Your task: What is needed is an exact repeat of the lines from the line containing "- 원하는 휴식 기간을 선택하는 기능" through the final line of the entries below, and nothing else.

Data:
------------------------------------------------------------

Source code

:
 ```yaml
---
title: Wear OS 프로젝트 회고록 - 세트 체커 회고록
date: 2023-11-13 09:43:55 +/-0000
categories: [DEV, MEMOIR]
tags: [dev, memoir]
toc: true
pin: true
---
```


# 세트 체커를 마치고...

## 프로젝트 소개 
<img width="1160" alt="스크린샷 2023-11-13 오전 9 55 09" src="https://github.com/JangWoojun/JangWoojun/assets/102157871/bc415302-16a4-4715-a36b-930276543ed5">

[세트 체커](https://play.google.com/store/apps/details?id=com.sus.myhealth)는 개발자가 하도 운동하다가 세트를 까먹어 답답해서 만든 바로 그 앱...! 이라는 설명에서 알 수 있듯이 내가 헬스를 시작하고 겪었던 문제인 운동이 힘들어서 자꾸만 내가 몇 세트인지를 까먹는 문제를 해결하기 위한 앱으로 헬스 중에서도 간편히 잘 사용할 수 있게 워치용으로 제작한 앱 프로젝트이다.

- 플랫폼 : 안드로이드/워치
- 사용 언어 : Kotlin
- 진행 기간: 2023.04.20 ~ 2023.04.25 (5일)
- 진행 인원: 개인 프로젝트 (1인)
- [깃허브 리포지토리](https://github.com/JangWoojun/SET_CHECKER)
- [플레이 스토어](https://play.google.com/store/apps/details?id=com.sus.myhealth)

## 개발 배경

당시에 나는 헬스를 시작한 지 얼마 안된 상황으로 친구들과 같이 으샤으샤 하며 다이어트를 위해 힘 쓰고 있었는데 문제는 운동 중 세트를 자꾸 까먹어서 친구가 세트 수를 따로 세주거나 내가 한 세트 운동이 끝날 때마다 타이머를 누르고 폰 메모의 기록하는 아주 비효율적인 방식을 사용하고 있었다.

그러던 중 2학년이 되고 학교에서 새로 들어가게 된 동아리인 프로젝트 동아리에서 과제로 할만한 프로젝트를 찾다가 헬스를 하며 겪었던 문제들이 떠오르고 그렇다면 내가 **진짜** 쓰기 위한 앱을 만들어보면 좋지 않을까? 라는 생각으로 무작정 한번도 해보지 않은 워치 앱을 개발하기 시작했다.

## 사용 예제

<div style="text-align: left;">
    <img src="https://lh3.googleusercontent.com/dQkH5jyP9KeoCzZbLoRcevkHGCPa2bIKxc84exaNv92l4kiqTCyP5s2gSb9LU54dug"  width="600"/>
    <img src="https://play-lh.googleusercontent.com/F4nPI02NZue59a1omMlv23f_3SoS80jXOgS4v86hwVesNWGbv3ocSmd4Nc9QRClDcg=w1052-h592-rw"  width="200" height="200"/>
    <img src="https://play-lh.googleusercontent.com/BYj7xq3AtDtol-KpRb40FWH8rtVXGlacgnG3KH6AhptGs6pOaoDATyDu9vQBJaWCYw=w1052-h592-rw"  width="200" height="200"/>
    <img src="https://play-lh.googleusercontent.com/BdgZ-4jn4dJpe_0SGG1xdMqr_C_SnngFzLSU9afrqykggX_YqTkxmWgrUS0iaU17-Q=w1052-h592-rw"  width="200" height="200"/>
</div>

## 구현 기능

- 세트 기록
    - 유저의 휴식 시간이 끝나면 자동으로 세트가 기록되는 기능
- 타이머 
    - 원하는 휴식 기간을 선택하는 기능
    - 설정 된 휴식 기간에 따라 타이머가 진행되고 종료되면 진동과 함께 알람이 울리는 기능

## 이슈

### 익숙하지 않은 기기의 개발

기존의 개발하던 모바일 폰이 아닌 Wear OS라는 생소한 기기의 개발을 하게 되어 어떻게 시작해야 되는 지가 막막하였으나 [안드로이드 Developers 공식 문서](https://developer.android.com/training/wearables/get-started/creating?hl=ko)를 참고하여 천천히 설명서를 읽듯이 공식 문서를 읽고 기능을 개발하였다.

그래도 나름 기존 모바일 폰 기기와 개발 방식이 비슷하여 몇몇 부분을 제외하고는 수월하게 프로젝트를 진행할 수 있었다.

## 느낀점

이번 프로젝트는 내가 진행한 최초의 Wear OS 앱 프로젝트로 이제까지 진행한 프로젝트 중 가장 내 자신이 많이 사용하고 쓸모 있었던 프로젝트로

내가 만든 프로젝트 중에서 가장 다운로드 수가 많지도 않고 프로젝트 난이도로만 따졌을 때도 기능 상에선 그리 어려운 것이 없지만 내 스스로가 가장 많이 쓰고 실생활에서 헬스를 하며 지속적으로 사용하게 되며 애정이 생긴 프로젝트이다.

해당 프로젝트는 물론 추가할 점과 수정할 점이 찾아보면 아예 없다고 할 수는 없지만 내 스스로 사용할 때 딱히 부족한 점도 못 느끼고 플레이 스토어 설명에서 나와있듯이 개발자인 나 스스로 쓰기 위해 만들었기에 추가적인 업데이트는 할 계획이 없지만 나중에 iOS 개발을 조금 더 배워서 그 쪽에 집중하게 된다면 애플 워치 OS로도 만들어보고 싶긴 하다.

------------------------------------------------------------

Answer box:
    - 원하는 휴식 기간을 선택하는 기능
    - 설정 된 휴식 기간에 따라 타이머가 진행되고 종료되면 진동과 함께 알람이 울리는 기능

## 이슈

### 익숙하지 않은 기기의 개발

기존의 개발하던 모바일 폰이 아닌 Wear OS라는 생소한 기기의 개발을 하게 되어 어떻게 시작해야 되는 지가 막막하였으나 [안드로이드 Developers 공식 문서](https://developer.android.com/training/wearables/get-started/creating?hl=ko)를 참고하여 천천히 설명서를 읽듯이 공식 문서를 읽고 기능을 개발하였다.

그래도 나름 기존 모바일 폰 기기와 개발 방식이 비슷하여 몇몇 부분을 제외하고는 수월하게 프로젝트를 진행할 수 있었다.

## 느낀점

이번 프로젝트는 내가 진행한 최초의 Wear OS 앱 프로젝트로 이제까지 진행한 프로젝트 중 가장 내 자신이 많이 사용하고 쓸모 있었던 프로젝트로

내가 만든 프로젝트 중에서 가장 다운로드 수가 많지도 않고 프로젝트 난이도로만 따졌을 때도 기능 상에선 그리 어려운 것이 없지만 내 스스로가 가장 많이 쓰고 실생활에서 헬스를 하며 지속적으로 사용하게 되며 애정이 생긴 프로젝트이다.

해당 프로젝트는 물론 추가할 점과 수정할 점이 찾아보면 아예 없다고 할 수는 없지만 내 스스로 사용할 때 딱히 부족한 점도 못 느끼고 플레이 스토어 설명에서 나와있듯이 개발자인 나 스스로 쓰기 위해 만들었기에 추가적인 업데이트는 할 계획이 없지만 나중에 iOS 개발을 조금 더 배워서 그 쪽에 집중하게 된다면 애플 워치 OS로도 만들어보고 싶긴 하다.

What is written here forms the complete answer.